Vers Lourdes, l’Espagne et un autre pèlerinage familial les 21 et 22 août

 « Ce matin voyage de Tarbes à Saux, puis Lourdes ».

Il me faut regarder « Google maps » pour retrouver ce chemin dont je ne garde, contrairement à la nuit étoilée précédente, aucun souvenir.

« Puis, montée au Pic du Jer en funiculaire pour dominer la ville. Comme il faisait un temps superbe, nous avons pu apercevoir jusqu’aux Monts d’Ariège à 180 kilomètres, les environs de Toulouse, Tarbes, Pau, Lacq et les Pyrénées. »





J’ai peut-être exagéré sur les distances et les visibilités, mais il est vrai que les forages de Lacq constituaient à l’époque une des fiertés industrielles françaises, depuis le retour à l’industrialisation du début des années cinquante.

L'actualité aidant, je prends conscience que le déclin industriel est venu depuis, avec  la fermeture de l'exploitation, mais qu'une relance fondée sur les terres rares est  en cours. 

Je ne surprendrai personne si, dans le contexte religieux de l’époque, mes grands-parents m’ont emmené de nouveau dans l’après-midi vers la Basilique souterraine et la Grotte.

Quant à la soirée de ce dimanche, la procession fut inévitable, même si le 15 août était derrière nous ! Mais les personnes handicapées, en fauteuil ou sur des béquilles, restaient nombreuses à cette période de l’année ! 




Même si le lendemain, après une nuit passée chez une cousine de mon grand-père, nous y sommes retournés pour prendre de l’eau « miraculeuse et bénite » de la « Source de l’Immaculée conception » (Il y en avait toujours une fiole à Colombes, en compagnie d’une statue phosphorescente de la Vierge et de pastilles à l’eau sacrée), ce sont les moments passés avec la cousine en question qui m’ont le plus marqué par leur caractère mystique.

D’après la tradition familiale et le témoignage des voisins présents, elle avait un « don de voyance » qu’elle mettait en œuvre grâce à un pendule.

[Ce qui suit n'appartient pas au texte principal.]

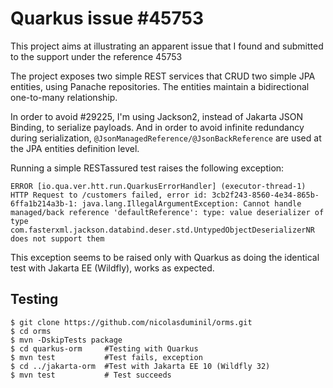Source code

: # Quarkus issue #45753

This project aims at illustrating an apparent issue that I found and submitted 
to the support under the reference 45753

The project exposes two simple REST services that CRUD two simple JPA entities, 
using Panache repositories. The entities maintain a bidirectional one-to-many
relationship.

In order to avoid #29225, I'm using Jackson2, instead of Jakarta JSON Binding, 
to serialize payloads. And in order to avoid infinite redundancy during serialization,
`@JsonManagedReference/@JsonBackReference` are used at the JPA entities definition
level.

Running a simple RESTassured test raises the following exception:

    ERROR [io.qua.ver.htt.run.QuarkusErrorHandler] (executor-thread-1) HTTP Request to /customers failed, error id: 3cb2f243-8560-4e34-865b-6ffa1b214a3b-1: java.lang.IllegalArgumentException: Cannot handle managed/back reference 'defaultReference': type: value deserializer of type com.fasterxml.jackson.databind.deser.std.UntypedObjectDeserializerNR does not support them

This exception seems to be raised only with Quarkus as doing the identical test 
with Jakarta EE (Wildfly), works as expected.

## Testing

    $ git clone https://github.com/nicolasduminil/orms.git
    $ cd orms
    $ mvn -DskipTests package
    $ cd quarkus-orm     #Testing with Quarkus
    $ mvn test           #Test fails, exception 
    $ cd ../jakarta-orm  #Test with Jakarta EE 10 (Wildfly 32)
    $ mvn test           # Test succeeds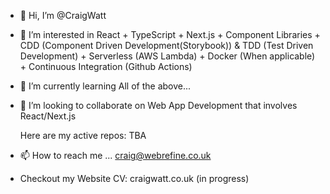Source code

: - 👋 Hi, I’m @CraigWatt
- 👀 I’m interested in React + TypeScript + Next.js + Component Libraries + CDD (Component Driven Development(Storybook)) & TDD (Test Driven Development) + Serverless (AWS Lambda) + Docker (When applicable) + Continuous Integration (Github Actions)
- 🌱 I’m currently learning All of the above...
- 💞️ I’m looking to collaborate on Web App Development that involves React/Next.js

  Here are my active repos: TBA
  

- 📫 How to reach me ... craig@webrefine.co.uk
- Checkout my Website CV: craigwatt.co.uk (in progress)

<!---
CraigWatt/CraigWatt is a ✨ special ✨ repository because its `README.md` (this file) appears on your GitHub profile.
You can click the Preview link to take a look at your changes.
--->

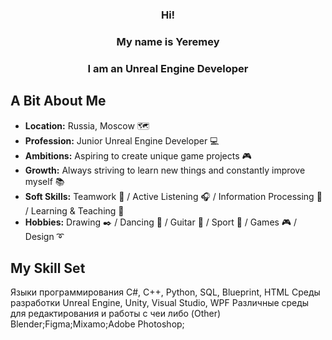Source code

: 
<div align="center">
<h3> Hi! </h3>
<h3> My name is Yeremey </h3>
<h3> I am an Unreal Engine Developer</h3>
</div>

<!--
<div align="center">
*** <img src="https://media1.giphy.com/media/a1QLZUUtCcgyA/giphy.gif" height="150"/>
    <p style="font-size:18px;">Hi!</p>
    <p style="font-size:20px;">My name is <strong>Yeremey</strong><br></p>
    <p style="font-size:18px;">I am an <strong>Unreal Engine Developer</strong></p>
</div>
-->
## A Bit About Me
-   **Location:** Russia, Moscow 🗺️
-   **Profession:** Junior Unreal Engine Developer 💻
-   **Ambitions:** Aspiring to create unique game projects 🎮
-   **Growth:** Always striving to learn new things and constantly improve myself 📚
-   **Soft Skills:** Teamwork 🤝 / Active Listening 🎧 / Information Processing 🧠 / Learning & Teaching 📖
-   **Hobbies:** Drawing ✒️ / Dancing 💃 / Guitar 🎸 / Sport 🏀 / Games 🎮 / Design ➰ 



## My Skill Set

Языки программирования
С#, C++, Python, SQL, Blueprint, HTML
Среды разработки
Unreal Engine, Unity, Visual Studio, WPF 
Различные среды для редактирования и работы с чеи либо (Other)
Blender;Figma;Mixamo;Adobe Photoshop;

J’avoue là encore ne rien me souvenir, ni des questions, ni des réponses, mais entre les miracles de la Grotte et les mystères de la cousine, j’ai conformé mon impression d’un ailleurs dont mes parents, ni même les prêtres-ouvriers du catéchisme communisant de Colombes, ne m’avaient pas laissé soupçonner l’existence !




Je me félicite que le voyage vers la Péninsule ibérique ait lieu à l'intérieur d'un train « panoramique à sièges orientables et confortables ». 

Trajet par étapes surprenantes le long du Gave, puis à travers Pau, à proximité de Lacq et de ses « brûlots allumés au-dessus des réservoirs de gaz, des tas de soufre et des derricks de pétrole ».



Bassin de Lacq en 1957

Cheminement le long de l’Adour qui structure la région jusqu’à Bayonne et son port.

Changement de train pour longer la côte basque, l’étang de Mouriscot, Guétary, Biarritz et ses plages océaniques, Saint Jean de Luz, son port et au lointain, derrière la Maison de l’Infante Marie Thérèse d'Espagne, les Monts de la Rhune et du Jayzauibel.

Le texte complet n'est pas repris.